Over the past week I worked alongside the rest of the team on wrapping up our final presentation, in addition to working on the final integration of the subsystems. For the final presentation, I worked on timing the latency in addition to conducting multiple trials to measure the model’s accuracy in plus the time  it takes the cohesive script’s to detect and run inference on a singular object. In terms of implementation, I managed to interface successfully with the ramp through the main script that handled object detection, but my progress was impeded by inconsistent turning of the ramp. As mentioned in the Team Status Report, the issue was caused by mechanical failure, though I initially had suspicions it may have been a servo issue. Between now and the demo, I hope to iron out any last quirks with interfacing with the servo, which should have the system ready for its final testing prior to demo day. Additionally, I will fine-tune our YOLO model on the TACO dataset (unused at the moment in favor of the research paper dataset) to see if that improves inference results in any way.

This week I worked on multiple parts of my domain in the project, including the camera dynamics, running CUDA, and improving our YOLO model. Furthermore, I worked alongside the rest of the team in the overall integration of all the project’s subsystems.

My week started off with running our interim demo’s inference script on CUDA since I got GPU acceleration working last week. While I wished it were as simple as running the script, that of course was not the case. As a reminder, I had trouble compiling the Jetson libraries necessary for CUDA support on widely supported Python versions like 3.8, so I opted to reflash the Jetson with an image that contains the necessary libraries pre-installed, albeit at the price of sticking to an older Python version. Unsurprisingly, this led to library dependency issues as some of the libraries used in our interim demo did not support our downgraded Python. As a result, I had to also downgrade to an older version of YOLOv5, which then caused issues with importing the model as that was fine-tuned on the latest version. Long story short, I had a few painful hours of re-exporting the model and modifying the script to accommodate any differences in the new model’s behavior, but all is well that ends well as I got GPU acceleration working with YOLOv5. Compared to running inference on the CPU, CUDA inference is unsurprisingly smoother, which should aid us in meeting our inference time use case requirement.

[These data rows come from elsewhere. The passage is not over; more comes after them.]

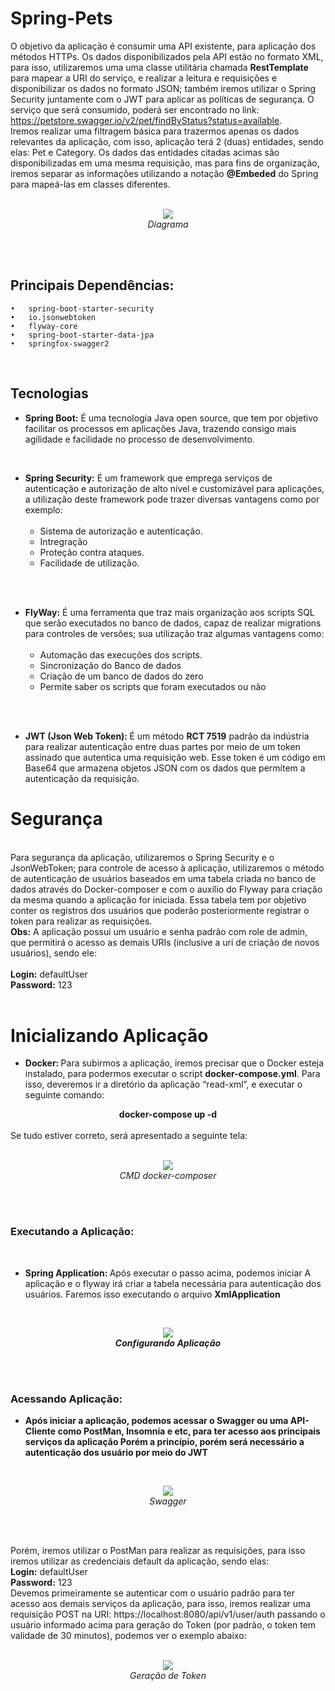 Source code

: # Spring-Pets
O objetivo da aplicação é consumir uma API existente, para aplicação dos métodos HTTPs. Os dados disponibilizados pela API estão no formato XML, para isso, utilizaremos uma uma classe utilitária chamada <b>RestTemplate</b> para mapear a URI do serviço, e realizar a leitura e requisições e disponibilizar os dados no formato JSON; também iremos utilizar o Spring Security juntamente com o JWT para aplicar as políticas de segurança.
O serviço que será consumido, poderá ser encontrado no 
link: https://petstore.swagger.io/v2/pet/findByStatus?status=available.
<br/>
Iremos realizar uma filtragem básica para trazermos apenas os dados relevantes da aplicação, com isso, aplicação terá 2 (duas) entidades, sendo elas: Pet e Category. 
Os dados das entidades citadas acimas são disponibilizadas em uma mesma requisição, mas para fins de organização, iremos separar as informações utilizando a notação <b>@Embeded</b> do Spring para mapeá-las em classes diferentes.<br/><br/>


<p align="center">
    <img src="https://user-images.githubusercontent.com/31626353/154784060-670b577a-a130-429f-890d-a7dba784e654.png" /><br/>
    <em>Diagrama</em>
</p>

<br/>
<br/>

## Principais Dependências:
    •	spring-boot-starter-security
    •	io.jsonwebtoken
    •	flyway-core
    •	spring-boot-starter-data-jpa
    •	springfox-swagger2

<br/>

## Tecnologias

<ul>
    <li><b>Spring Boot:</b> É uma tecnologia Java open source, que tem por objetivo 
        facilitar os processos em aplicações Java, trazendo consigo mais agilidade e facilidade no processo de desenvolvimento.</li>
</ul>

<br/>

<ul>
 <li><b>Spring Security:</b> É um framework que emprega serviços de autenticação e autorização 
de alto nível e customizável para aplicações, a utilização deste framework pode trazer
diversas vantagens como por exemplo:<br/>
      <ul><br/>
     <li>Sistema de autorização e autenticação.</li>
     <li>Intregração</li>
     <li>Proteção contra ataques.</li>
      <li>Facilidade de utilização.</li>
 </ul>
</li>
 </ul>
 
<br/>
<br/>


<ul>
 <li><b>FlyWay:</b> É uma ferramenta que traz mais organização aos scripts SQL que serão executados no banco de dados, capaz de realizar migrations para controles de versões; sua utilização traz algumas vantagens como:
      <ul><br/>
     <li>Automação das execuções dos scripts.</li>
     <li>Sincronização do Banco de dados</li>
     <li>Criação de um banco de dados do zero</li>
      <li>Permite saber os scripts que foram executados ou não</li>
 </ul>
</li>
 </ul>

<br/>
<br/>

<ul>
    <li><b>JWT (Json Web Token): </b> É um método <b>RCT 7519</b> padrão da indústria para realizar autenticação entre duas partes por meio de um token assinado que autentica uma requisição web. Esse token é um código em Base64 que armazena objetos JSON com os dados que permitem a autenticação da requisição.</li>
</ul>



# Segurança
<br/>
Para segurança da aplicação, utilizaremos o Spring Security e o JsonWebToken; para controle de acesso à aplicação, utilizaremos o método de autenticação de usuários baseados em uma tabela criada no banco de dados através do Docker-composer e com o auxílio do Flyway para criação da mesma quando a aplicação for iniciada. Essa tabela tem por objetivo conter os registros dos usuários que poderão posteriormente registrar o token para realizar as requisições.
<br/>
<b>Obs:</b> A aplicação possui um usuário e senha padrão com role de admin, que permitirá o acesso as demais URIs (inclusive a uri de criação de novos usuários), sendo ele:<br/>
<br/>
<b>Login:</b> defaultUser<br/>
<b>Password:</b> 123

<br/>

<br/>


# Inicializando Aplicação


<ul>
    <li><b>Docker: </b> Para subirmos a aplicação, iremos precisar que o Docker esteja instalado, para podermos executar o script <b>docker-compose.yml</b>. Para isso, deveremos ir a diretório da aplicação “read-xml”, e executar o seguinte comando:</li>
</ul>


<div align="center">
    <b> docker-compose up -d</b>
</div>
<br/>
Se tudo estiver correto, será apresentado a seguinte tela:
<br/>
<br />

<p align="center">
    <img src="https://user-images.githubusercontent.com/31626353/154786559-431c9bc2-fdca-450b-b0e8-e3079b4d7607.png" /><br/>
    <em>CMD docker-composer</em>
</p>
<br/>
<br/>

### Executando a Aplicação:

<br/>

<ul>
    <li><b>Spring Application: </b> Após executar o passo acima, podemos iniciar A aplicação e o flyway irá criar a tabela necessária para autenticação dos usuários. Faremos isso executando o arquivo <b>XmlApplication</b</li>
</ul>
<br/>
        
   <p align="center">
         <img src="https://user-images.githubusercontent.com/31626353/154786826-0a06c24e-a2b2-4c9e-848f-bcf33cbbbb0f.png" /><br/>
         <em>Configurando Aplicação</em>
    </p>     

<br/>    
<br/>    

        
### Acessando Aplicação:
     
        
<ul>
    <li> Após iniciar a aplicação, podemos acessar o Swagger ou uma API-Cliente como PostMan, Insomnia e etc, para ter acesso aos principais serviços da aplicação Porém a princípio, porém será necessário a autenticação dos usuário por meio do JWT</b></li>
</ul>
<br/>
<p align="center">
         <img src="https://user-images.githubusercontent.com/31626353/154786944-36f204c0-2e95-4571-9225-8bcc3772ad87.png" /><br/>
         <em>Swagger</em>
    </p>    
        
<br/>
</br>

Porém, iremos utilizar o PostMan para realizar as requisições, para isso iremos utilizar as credenciais default da aplicação, sendo elas: <br/>
<b>Login:</b> defaultUser<br/>
<b>Password:</b> 123 <br/>
Devemos primeiramente se autenticar com o usuário padrão para ter acesso aos demais serviços da aplicação, para isso, iremos realizar uma requisição POST na URI: https://localhost:8080/api/v1/user/auth passando o usuário informado acima para geração do Token (por padrão, o token tem validade de 30 minutos), podemos ver o exemplo abaixo:
<br/>
<br/>

<p align="center">
         <img src="https://user-images.githubusercontent.com/31626353/154787105-1f86e3c4-29c8-4fdc-b6a2-b1d2034a8925.png" /><br/>
         <em>Geração de Token</em>
    </p>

With GPU acceleration working, I then moved on to configuring the Oak-D SR camera. I learned the hard way that a high bandwidth USB 3.0 to USB type C cable is necessary to properly interface with the camera. I followed the company’s documentation for setting up the camera and running their demo Python scripts, which had variable success from the get-go as only the grayscale ones would work. After some tinkering I found out that initializing the SR’s RGB camera’s was different than the remaining models (or at least I assume), so I adapted the new initialization steps and got the demos working in color that way. I mainly tinkered with the camera control’s demo, which places you in a sandbox setting where you could fine-tune the many settings of the camera to your liking. Additionally, I tried implementing a quick script for depth detection as that would be helpful for detecting nearby objects on the belt, but with variable success. Note that all the aforementioned was done on my laptop.

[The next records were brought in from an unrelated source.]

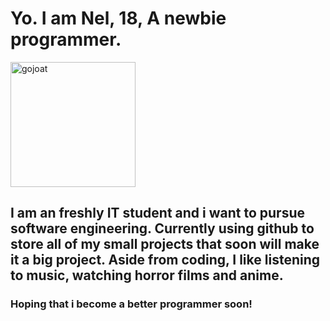 <head>
    <h1>Yo. I am Nel, 18, A newbie programmer.</h1>
</head>

<body>

  <div>  
    <img src="https://i.pinimg.com/originals/5a/33/d0/5a33d0c6c10ea1744a4bafe686558332.jpg" alt="gojoat" width="200" height="200"/>
    <h2><p>I am an freshly IT student and i want to pursue software engineering.
    Currently using github to store all of my small projects that soon will make it a big project.
    Aside from coding, I like listening to music, watching horror films and anime.</p></h2>
    <h3>Hoping that i become a better programmer soon!</h3>
      
  </div>

</body>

Unfortunately, getting the camera to work on the Jetson was not a cake walk, primarily because its power and memory usage caused the Jetson to outright shutdown due to stress. Initially I had the camera function as a generic webcam using a UVC (USB Video Class) Python script before connecting to it using our interim demo script. To place less strain on the Jetson, I switched to handling everything in one script in addition to adding further optimizations like installing a less memory intensive desktop interface, and optimizing my model’s weights to short floats (from floats). The camera feed was stable since, although slightly choppy. The bummer is despite all I have done to get the Oak-D working, our model’s performance with it was inferior to the generic webcam, likely due to color differences. I tried fine-tuning the camera output as much as possible to optimize our accuracy to what it was before but with variable success. So we decided to stick with the generic webcam used for the interim demo. I optimized the camera’s feed to reduce the glare on object’s, an issue that made certain objects undetectable, using the Video4Linux2 interface. We hope to revisit using the Oak-D SR in addition to its depth mapping if time permits.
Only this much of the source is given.